Search the data for the word "dechloreringsreacties" and copy every line that contains it.

━━ Record set

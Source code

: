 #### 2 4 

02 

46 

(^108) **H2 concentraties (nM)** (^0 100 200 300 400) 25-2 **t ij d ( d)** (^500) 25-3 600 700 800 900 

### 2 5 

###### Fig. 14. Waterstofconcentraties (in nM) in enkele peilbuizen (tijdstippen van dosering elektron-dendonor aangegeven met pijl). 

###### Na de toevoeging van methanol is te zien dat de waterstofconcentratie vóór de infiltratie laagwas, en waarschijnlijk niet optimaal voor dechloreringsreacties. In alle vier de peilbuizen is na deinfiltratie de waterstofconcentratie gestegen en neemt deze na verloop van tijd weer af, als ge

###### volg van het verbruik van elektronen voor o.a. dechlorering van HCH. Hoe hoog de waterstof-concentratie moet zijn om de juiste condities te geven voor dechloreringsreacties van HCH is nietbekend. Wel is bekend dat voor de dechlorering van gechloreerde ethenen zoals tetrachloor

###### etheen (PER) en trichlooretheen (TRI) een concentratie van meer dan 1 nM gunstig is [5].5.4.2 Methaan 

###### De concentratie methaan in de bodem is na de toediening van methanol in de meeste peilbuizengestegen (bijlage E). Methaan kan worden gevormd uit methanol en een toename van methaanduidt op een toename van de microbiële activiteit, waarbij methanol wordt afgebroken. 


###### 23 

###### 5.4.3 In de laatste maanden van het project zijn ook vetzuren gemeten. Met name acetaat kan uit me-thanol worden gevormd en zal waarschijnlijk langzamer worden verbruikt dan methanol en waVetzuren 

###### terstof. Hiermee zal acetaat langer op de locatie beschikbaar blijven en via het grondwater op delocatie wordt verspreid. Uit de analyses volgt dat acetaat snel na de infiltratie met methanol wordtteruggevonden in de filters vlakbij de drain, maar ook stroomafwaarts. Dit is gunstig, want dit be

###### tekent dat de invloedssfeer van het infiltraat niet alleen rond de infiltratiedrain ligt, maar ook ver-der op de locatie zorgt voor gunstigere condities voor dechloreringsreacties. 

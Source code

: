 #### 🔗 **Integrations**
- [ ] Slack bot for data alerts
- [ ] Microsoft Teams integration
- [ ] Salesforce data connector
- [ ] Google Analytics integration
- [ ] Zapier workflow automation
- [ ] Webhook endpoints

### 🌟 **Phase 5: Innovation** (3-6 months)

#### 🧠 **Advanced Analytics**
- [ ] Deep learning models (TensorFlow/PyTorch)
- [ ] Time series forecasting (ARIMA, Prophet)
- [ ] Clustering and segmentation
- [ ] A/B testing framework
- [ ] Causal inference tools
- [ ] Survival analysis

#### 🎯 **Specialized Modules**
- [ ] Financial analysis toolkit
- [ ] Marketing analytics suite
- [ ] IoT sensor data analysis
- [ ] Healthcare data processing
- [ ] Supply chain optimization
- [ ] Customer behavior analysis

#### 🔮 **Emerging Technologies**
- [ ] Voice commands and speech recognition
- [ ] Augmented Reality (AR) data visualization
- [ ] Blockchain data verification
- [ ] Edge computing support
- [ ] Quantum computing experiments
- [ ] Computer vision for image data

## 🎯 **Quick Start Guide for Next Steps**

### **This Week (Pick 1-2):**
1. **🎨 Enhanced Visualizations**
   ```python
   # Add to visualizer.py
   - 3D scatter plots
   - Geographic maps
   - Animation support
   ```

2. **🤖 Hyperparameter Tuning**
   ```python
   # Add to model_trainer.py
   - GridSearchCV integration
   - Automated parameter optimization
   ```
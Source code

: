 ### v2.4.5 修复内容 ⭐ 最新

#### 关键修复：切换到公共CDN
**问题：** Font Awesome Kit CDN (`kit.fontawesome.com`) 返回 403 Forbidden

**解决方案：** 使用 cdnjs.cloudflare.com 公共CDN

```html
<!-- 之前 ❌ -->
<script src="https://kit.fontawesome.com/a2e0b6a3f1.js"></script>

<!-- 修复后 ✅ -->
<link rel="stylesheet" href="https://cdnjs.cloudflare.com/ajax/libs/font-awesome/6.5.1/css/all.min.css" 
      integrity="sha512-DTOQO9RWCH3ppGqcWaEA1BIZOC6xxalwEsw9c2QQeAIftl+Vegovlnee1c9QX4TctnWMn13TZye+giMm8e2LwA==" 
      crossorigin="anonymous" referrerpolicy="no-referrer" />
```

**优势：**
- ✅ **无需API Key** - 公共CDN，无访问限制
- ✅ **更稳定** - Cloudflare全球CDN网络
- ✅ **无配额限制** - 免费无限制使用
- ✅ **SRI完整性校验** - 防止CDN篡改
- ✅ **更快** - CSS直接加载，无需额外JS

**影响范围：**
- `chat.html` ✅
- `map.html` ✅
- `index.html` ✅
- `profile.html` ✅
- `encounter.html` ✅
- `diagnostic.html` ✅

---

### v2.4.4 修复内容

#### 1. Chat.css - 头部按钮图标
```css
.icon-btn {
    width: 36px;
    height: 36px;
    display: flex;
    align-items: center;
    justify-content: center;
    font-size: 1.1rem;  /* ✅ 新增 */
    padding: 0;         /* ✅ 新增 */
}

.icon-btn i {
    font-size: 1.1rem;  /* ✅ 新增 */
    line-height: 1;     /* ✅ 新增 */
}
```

━━━━

- [Exercise output]:
###### Na de toevoeging van methanol is te zien dat de waterstofconcentratie vóór de infiltratie laagwas, en waarschijnlijk niet optimaal voor dechloreringsreacties. In alle vier de peilbuizen is na deinfiltratie de waterstofconcentratie gestegen en neemt deze na verloop van tijd weer af, als ge
###### volg van het verbruik van elektronen voor o.a. dechlorering van HCH. Hoe hoog de waterstof-concentratie moet zijn om de juiste condities te geven voor dechloreringsreacties van HCH is nietbekend. Wel is bekend dat voor de dechlorering van gechloreerde ethenen zoals tetrachloor
###### tekent dat de invloedssfeer van het infiltraat niet alleen rond de infiltratiedrain ligt, maar ook ver-der op de locatie zorgt voor gunstigere condities voor dechloreringsreacties. 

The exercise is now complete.